### What is expected
Search the data for "Financeiro". Return each matching line.
Material for this task section start
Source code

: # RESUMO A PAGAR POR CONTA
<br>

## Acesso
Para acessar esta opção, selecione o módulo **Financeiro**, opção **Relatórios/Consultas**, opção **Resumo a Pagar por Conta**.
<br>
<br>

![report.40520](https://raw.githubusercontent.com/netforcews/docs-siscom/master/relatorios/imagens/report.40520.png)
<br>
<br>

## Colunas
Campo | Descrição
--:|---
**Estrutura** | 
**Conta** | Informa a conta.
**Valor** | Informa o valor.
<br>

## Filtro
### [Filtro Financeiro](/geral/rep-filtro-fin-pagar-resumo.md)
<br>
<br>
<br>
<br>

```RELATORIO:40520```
Material for this task section end
### Written answer
Para acessar esta opção, selecione o módulo **Financeiro**, opção **Relatórios/Consultas**, opção **Resumo a Pagar por Conta**.
### [Filtro Financeiro](/geral/rep-filtro-fin-pagar-resumo.md)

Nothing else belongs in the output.